GCs exert their anti-inflammatory effects through binding to and activating GRs. Once activated, GRs translocate to the nucleus, where they facilitate transcriptional transactivation or transrepression to modulate gene transcription as described above. In our study, we observed that moderate exercise enhanced the nuclear localization of GR, primarily within AECs of OVA-sensitized mice. The GR antagonist RU486 blocked such enhancement and, further, blocked the anti-inflammatory effects of exercise in the sensitized lung. As noted earlier, RU486 did not alter endogenous GC production significantly in EO/RU486 mice as compared with EO/placebo controls. RU486 appeared to elevate slightly the endogenous GC levels of SO/RU486 mice as compared with SO/placebo control mice; however, these differences were not significant statistically. This slight elevation may be the result of an RU486-mediated impairment in the GR-dependent negative-feedback regulation of the HPA axis. Previous studies with RU486 (Tarcic et al., 1998) and GR knockout (GR −/−) mice (Cole et al., 1995) have yielded similar findings.

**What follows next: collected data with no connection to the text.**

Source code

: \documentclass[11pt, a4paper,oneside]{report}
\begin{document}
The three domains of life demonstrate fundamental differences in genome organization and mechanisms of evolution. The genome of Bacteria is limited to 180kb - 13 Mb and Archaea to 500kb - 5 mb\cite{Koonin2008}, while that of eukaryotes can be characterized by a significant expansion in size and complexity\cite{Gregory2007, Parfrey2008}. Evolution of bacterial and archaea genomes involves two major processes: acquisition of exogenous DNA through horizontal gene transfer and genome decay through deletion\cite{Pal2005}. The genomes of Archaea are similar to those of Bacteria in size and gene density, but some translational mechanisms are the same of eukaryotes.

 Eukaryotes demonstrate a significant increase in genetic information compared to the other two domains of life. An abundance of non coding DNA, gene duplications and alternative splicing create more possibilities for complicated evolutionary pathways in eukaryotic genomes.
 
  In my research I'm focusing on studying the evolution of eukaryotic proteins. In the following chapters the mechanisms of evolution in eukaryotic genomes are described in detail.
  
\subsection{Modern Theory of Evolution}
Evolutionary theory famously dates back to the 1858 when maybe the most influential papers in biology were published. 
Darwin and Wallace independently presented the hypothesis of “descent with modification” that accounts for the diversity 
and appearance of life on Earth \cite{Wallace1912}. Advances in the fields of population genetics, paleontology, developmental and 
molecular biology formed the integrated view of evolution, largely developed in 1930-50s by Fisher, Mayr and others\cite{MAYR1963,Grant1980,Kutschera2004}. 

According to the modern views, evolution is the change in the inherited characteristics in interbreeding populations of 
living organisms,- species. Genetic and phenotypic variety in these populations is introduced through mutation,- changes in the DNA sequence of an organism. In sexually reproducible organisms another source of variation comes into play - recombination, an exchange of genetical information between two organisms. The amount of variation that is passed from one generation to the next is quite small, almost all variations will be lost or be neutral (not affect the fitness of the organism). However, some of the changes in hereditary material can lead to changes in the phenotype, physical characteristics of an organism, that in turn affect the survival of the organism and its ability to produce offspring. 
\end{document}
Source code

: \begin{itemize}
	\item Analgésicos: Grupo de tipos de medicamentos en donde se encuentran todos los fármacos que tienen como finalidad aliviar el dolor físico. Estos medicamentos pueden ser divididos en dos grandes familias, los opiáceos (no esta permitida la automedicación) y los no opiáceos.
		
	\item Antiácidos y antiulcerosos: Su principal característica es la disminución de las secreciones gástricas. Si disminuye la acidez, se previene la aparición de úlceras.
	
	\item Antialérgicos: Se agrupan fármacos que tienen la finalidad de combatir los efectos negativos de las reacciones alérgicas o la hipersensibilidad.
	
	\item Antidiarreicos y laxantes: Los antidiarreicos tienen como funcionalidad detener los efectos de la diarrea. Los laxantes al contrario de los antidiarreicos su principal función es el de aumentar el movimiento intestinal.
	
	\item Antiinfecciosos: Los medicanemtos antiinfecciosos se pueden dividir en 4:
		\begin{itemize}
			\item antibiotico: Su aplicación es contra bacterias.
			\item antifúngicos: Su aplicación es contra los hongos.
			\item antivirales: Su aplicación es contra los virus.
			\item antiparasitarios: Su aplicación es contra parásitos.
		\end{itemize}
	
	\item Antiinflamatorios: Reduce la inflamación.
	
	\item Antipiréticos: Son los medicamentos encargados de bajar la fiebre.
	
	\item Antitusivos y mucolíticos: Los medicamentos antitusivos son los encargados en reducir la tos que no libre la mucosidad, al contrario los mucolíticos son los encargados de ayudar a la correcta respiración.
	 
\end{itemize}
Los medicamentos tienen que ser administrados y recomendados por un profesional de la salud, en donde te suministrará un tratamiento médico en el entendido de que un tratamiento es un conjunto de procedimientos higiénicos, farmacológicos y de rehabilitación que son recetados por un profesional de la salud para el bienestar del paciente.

Activated GR can inhibit the transcriptional activation of genes that encode inflammatory mediators via several independent mechanisms, including modulation of NF-κB activity. In further support of the mechanistic role of GR, we demonstrate that RU486 blocks exercise-mediated attenuation of NF-κB (p65) nuclear translocation and DNA binding within the OVA-sensitized lung. These results imply that, within the EO lung, ligated GR facilitates an anti-inflammatory response through the prevention of NF-κB nuclear translocation and its subsequent DNA binding.

It should be noted that RU486 can also antagonize the actions of the progesterone receptor (PR), which is a member of the steroid receptor family and, therefore, related closely to GR (Cadepond et al., 1997). Despite the similarity of these two receptors, the cognate hormones each display a very distinct set of physiological actions (Wan and Nordeen, 2003). While classic functions of the GR include regulation of metabolism and inhibition of inflammation, the major physiological role of the PR in mammals is to establish and maintain pregnancy (Wan and Nordeen, 2003). In light of these differences between the actions of GR and PR, we believe that the effects of RU486 observed in our study are caused solely by its antagonism of the GR and not of the PR.

As noted above, we believe that the results of our current study demonstrate that exercise mediates its anti-inflammatory effects in the sensitized lung via a mechanism that involves GR nuclear translocation and NF-κB activation; however, the mechanism that underlies exercise-mediated anti-inflammatory responses may ultimately prove multifactorial. For example, transcription factors other than NF-κ, including AP-1 and CREB, have been implicated in mediating inflammatory responses and are inhibited by GC–GR complexes (Umland et al., 2002). Despite this possibility, we maintain that the data from our current study show the potential for the use of moderate aerobic exercise as a non-pharmacologic therapeutic in the treatment of allergen-induced airway inflammatory responses. Moreover, we believe that our findings lay the foundation for the development of related clinical studies, which examine the effects of aerobic exercise on atopic asthmatic patients at the molecular and cellular level.